As I search for good examples of nextsensing around the world, it’s amazing how many companies and their leaders don’t mind the gap. How’s that?
If you will, think of “the gap” between the way things are right now and the way they could be in the future. Most people I meet are preoccupied with what needs to happen in the next hour or day; and there’s a good reason for that: managing the status quo so that the trains (and everything else) run on time demands a great deal of time and energy. Then again, in many companies, thinking about the future is often viewed as wasteful daydreaming. The impression I have is that, today, few need someone to say to them to “stay on task” or “get back to work” as the majority have that message taped and replayed in their heads many times a day.
And yet… some not only allow themselves to think about new ways of doing things, they make it their life’s purpose. They take the gaps that they find in life and decide that they will fill them, no matter what.

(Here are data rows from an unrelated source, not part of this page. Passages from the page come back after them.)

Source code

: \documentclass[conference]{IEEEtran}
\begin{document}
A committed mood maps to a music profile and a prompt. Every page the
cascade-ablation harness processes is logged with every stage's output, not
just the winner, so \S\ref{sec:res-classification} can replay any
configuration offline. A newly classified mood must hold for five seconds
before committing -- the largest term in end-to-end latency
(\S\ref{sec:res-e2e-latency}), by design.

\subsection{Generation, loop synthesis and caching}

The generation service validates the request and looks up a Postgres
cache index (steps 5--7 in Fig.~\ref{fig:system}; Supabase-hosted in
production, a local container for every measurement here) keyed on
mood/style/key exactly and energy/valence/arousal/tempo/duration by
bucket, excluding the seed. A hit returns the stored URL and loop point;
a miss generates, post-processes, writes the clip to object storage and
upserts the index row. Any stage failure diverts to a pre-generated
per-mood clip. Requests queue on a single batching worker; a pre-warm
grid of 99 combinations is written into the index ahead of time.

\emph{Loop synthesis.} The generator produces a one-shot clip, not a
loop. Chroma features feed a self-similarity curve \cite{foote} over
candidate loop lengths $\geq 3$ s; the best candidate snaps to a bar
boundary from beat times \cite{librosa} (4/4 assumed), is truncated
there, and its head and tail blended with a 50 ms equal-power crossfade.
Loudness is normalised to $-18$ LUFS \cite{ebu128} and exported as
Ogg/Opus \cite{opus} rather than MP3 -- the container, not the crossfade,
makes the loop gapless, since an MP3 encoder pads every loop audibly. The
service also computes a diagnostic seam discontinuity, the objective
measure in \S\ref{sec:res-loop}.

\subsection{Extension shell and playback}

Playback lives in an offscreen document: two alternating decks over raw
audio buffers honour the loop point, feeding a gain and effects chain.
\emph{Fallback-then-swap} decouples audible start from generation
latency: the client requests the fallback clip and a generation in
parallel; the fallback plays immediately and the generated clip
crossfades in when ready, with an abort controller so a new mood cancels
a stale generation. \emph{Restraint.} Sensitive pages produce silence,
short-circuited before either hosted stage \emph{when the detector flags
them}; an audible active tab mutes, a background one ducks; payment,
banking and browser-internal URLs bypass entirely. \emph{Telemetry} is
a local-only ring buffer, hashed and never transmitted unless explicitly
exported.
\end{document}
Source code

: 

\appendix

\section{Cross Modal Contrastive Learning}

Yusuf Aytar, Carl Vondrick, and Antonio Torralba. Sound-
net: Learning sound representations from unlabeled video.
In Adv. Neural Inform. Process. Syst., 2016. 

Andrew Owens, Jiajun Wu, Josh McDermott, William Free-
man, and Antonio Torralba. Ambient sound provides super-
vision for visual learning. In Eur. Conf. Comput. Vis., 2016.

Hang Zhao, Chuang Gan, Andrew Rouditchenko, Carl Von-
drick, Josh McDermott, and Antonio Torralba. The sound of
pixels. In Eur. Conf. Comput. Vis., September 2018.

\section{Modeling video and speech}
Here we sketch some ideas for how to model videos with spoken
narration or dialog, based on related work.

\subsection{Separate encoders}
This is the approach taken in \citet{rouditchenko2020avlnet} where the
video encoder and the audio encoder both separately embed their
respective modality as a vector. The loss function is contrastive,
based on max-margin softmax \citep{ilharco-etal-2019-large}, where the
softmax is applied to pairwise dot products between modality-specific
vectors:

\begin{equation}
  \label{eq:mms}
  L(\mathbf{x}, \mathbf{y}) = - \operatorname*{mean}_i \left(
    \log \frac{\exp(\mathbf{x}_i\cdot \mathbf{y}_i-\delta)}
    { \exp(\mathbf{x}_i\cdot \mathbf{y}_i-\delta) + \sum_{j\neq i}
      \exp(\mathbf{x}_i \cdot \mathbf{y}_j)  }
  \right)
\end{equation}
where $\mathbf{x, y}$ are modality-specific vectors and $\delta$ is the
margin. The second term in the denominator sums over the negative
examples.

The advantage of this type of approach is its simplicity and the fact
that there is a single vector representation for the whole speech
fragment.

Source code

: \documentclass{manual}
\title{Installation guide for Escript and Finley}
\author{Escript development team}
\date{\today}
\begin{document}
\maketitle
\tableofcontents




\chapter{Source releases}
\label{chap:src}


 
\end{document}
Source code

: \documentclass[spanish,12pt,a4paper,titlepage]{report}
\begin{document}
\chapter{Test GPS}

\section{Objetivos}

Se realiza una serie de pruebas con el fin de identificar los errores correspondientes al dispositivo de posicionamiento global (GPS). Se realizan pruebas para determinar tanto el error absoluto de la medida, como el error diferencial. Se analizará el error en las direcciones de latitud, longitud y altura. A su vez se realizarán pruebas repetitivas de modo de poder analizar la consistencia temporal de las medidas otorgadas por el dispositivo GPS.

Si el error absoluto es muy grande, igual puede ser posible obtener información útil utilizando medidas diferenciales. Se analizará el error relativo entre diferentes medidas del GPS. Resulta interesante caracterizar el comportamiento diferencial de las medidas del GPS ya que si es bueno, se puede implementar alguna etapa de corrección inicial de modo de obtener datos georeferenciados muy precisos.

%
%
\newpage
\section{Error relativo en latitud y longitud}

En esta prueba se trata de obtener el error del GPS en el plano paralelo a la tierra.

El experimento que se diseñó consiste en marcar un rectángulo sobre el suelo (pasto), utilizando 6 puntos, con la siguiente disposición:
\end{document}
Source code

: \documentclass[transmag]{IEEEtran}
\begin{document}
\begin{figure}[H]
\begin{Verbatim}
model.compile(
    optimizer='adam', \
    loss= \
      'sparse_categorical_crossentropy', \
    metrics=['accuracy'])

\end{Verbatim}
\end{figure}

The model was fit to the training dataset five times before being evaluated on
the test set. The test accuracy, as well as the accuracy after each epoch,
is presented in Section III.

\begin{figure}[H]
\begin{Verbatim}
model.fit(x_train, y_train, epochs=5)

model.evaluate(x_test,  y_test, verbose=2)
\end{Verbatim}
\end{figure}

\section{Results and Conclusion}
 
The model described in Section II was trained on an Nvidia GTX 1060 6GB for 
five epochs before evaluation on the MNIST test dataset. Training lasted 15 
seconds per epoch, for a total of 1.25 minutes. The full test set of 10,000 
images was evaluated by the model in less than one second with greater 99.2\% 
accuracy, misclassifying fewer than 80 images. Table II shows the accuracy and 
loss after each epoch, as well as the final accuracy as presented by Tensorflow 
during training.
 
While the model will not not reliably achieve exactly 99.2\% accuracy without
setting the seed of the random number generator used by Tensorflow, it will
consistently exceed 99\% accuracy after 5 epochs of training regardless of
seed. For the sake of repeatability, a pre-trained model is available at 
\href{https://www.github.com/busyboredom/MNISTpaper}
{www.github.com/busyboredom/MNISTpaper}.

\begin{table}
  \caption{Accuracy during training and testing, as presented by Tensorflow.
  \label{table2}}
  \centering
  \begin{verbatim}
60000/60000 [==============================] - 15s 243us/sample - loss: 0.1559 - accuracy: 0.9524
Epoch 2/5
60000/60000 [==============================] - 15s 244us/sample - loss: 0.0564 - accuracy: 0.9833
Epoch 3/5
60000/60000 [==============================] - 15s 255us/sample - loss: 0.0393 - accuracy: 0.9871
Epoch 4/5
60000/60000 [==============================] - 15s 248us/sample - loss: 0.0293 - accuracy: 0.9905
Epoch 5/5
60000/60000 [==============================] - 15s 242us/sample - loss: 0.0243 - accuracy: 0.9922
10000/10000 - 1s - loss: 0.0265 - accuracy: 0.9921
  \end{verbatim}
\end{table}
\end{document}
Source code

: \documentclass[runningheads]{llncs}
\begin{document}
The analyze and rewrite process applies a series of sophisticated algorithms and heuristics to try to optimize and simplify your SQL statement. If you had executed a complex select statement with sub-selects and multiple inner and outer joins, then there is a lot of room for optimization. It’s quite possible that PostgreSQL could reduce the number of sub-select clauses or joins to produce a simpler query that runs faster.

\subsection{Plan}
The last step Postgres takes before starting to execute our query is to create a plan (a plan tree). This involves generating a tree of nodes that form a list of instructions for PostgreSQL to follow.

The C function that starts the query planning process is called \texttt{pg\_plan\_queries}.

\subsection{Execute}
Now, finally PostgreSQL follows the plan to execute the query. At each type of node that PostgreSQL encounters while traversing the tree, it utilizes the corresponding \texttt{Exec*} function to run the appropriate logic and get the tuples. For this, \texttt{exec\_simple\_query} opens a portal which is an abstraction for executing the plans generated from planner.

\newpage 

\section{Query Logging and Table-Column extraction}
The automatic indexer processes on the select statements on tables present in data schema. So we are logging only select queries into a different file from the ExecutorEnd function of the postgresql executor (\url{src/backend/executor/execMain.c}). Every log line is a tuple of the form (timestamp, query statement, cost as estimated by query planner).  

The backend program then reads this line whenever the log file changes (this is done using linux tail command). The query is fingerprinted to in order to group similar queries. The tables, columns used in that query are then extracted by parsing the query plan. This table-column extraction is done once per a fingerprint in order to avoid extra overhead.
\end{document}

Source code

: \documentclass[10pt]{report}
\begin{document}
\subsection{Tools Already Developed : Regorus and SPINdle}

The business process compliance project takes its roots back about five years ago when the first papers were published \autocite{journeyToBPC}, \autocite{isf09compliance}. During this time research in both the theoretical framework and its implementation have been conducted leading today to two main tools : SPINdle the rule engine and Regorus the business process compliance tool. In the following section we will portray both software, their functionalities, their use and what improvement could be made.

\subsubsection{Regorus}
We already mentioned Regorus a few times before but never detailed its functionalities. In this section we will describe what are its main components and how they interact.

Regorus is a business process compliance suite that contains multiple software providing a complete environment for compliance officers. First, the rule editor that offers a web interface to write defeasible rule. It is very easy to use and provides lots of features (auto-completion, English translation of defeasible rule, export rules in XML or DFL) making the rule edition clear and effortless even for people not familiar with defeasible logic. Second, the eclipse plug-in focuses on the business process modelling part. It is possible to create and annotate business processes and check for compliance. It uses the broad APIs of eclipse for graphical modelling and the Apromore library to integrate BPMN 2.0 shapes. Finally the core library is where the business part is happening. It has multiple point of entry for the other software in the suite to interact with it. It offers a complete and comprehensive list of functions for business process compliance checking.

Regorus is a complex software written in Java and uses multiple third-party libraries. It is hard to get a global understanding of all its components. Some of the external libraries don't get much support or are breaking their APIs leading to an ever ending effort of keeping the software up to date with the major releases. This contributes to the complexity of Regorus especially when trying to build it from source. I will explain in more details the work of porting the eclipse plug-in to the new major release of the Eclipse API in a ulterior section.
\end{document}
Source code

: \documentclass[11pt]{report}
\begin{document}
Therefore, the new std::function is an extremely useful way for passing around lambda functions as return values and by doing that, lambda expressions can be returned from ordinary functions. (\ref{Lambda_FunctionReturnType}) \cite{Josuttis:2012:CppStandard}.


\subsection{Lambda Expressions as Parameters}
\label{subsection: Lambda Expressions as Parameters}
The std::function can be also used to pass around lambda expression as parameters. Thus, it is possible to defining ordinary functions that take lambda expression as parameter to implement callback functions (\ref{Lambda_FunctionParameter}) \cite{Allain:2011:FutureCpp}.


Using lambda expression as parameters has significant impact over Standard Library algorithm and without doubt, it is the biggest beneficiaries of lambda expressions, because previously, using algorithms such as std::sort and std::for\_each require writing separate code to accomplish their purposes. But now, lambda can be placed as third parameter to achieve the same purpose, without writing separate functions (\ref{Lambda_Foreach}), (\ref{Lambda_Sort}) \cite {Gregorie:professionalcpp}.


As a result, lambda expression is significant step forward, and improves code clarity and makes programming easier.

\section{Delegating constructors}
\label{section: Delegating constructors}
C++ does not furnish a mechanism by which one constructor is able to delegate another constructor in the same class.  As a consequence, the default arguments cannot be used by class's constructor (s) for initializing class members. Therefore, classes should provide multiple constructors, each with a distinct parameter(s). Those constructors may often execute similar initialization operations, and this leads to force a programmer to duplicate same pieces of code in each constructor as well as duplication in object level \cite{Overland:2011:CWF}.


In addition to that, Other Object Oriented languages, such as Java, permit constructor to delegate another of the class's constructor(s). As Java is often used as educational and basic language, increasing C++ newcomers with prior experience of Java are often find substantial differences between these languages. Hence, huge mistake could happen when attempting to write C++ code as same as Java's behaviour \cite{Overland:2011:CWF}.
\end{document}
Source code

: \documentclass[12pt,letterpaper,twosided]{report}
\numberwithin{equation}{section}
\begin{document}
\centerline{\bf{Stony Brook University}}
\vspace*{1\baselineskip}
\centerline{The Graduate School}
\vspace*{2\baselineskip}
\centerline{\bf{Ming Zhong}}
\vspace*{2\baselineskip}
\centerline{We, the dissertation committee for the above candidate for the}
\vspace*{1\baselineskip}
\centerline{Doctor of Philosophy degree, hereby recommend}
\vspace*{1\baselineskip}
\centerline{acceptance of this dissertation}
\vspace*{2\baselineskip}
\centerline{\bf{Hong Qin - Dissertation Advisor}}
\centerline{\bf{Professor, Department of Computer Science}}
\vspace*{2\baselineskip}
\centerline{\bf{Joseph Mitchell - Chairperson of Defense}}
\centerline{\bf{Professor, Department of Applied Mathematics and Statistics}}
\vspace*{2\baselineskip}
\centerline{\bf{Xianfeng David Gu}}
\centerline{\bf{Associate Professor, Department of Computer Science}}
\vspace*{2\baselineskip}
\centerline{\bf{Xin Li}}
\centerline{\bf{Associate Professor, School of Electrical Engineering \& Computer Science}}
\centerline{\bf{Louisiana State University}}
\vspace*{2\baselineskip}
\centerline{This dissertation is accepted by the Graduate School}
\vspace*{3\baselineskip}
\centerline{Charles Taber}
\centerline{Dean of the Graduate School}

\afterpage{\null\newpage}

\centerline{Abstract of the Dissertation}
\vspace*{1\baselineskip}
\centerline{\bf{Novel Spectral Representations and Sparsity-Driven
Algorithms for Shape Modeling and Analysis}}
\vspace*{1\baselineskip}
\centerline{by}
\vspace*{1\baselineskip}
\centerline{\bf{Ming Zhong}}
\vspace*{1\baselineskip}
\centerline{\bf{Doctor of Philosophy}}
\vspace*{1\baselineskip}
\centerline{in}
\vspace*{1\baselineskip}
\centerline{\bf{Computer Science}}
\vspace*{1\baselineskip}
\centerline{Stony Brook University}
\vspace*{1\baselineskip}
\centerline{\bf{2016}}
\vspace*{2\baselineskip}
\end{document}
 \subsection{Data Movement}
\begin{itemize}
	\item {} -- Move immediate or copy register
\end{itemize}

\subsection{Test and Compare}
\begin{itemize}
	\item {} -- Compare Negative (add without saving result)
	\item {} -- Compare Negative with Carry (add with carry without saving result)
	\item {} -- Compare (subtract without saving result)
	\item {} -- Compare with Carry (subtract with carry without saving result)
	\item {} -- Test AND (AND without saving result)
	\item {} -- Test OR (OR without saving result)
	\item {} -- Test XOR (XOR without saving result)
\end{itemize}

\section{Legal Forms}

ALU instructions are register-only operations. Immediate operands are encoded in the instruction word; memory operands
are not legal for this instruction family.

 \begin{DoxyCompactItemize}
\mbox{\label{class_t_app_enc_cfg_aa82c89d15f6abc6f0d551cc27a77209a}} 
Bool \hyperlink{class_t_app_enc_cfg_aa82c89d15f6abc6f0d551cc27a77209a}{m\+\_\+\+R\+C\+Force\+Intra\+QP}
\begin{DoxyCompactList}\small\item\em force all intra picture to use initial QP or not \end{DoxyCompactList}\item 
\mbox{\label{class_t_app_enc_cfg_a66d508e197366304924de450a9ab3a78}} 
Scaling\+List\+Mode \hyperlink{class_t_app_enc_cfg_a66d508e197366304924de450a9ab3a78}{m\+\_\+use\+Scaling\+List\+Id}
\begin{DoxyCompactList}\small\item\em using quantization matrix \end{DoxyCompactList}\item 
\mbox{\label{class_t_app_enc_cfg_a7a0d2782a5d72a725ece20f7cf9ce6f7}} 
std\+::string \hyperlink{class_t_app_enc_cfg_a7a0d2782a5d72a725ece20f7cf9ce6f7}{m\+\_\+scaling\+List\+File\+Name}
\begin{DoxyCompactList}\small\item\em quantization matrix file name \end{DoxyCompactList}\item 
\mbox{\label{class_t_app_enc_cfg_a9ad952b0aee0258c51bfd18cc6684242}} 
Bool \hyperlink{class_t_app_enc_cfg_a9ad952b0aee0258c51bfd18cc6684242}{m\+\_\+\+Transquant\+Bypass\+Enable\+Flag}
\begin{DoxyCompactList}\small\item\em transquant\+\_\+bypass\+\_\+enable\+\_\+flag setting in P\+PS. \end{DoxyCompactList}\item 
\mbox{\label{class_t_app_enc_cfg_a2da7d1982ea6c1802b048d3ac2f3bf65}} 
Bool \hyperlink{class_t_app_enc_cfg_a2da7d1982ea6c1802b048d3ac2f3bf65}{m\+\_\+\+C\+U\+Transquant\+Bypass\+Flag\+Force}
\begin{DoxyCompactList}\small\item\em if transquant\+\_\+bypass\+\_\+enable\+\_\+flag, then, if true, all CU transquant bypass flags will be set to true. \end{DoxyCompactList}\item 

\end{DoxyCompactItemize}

When I say this, please do not think that I am asking you to think now of famous CEOs who created wondrous enterprises out of imaginative thoughts. We can save those stories for other posts. Instead, I ask you to think of Zach Marks.
Zach is a 12-year-old who lives in Melbourne Beach, Florida, and who liked Facebook so much that he asked his dad to help him gain access to the service. As he tells J‑14, things didn’t go so well:
I convinced my dad to let me go on Facebook, I had it for about a week or two and then I was seeing adult language that I shouldn’t have been seeing and one of my dad’s good friends caught me and my dad deleted it. We had a pretty big argument. I told him there was no social networking site out there that was fun, safe, and educational.
Zach spotted a gap. With the help of his family, he started Grom Social, a network just for those under 17. As of last January, entrepreneur.com reported that Zach had close to 7,000 members, who could network with Instagram and Twitter integration. You can hear Zach tell his story via this news video, and more media seem to be taking an interest in Zach daily.
May I draw a very pointed nextsensing lesson here? Those who aspire to explore what’s coming next would be wise to focus on what’s missing now.
Many huge corporations with enormous resources could have spotted the lack of a “fun, safe, and educational” social networking site for those under 17 (starting with Facebook itself!). They didn’t. It took someone with the vision and determination of a 12-year-old to make it happen. I’m not saying that Grom Social will become the next LinkedIn. Time will tell. But for all the expensive books and videos and seminars about innovation and strategic planning, a few minutes studying Zach Marks might be the better way to go.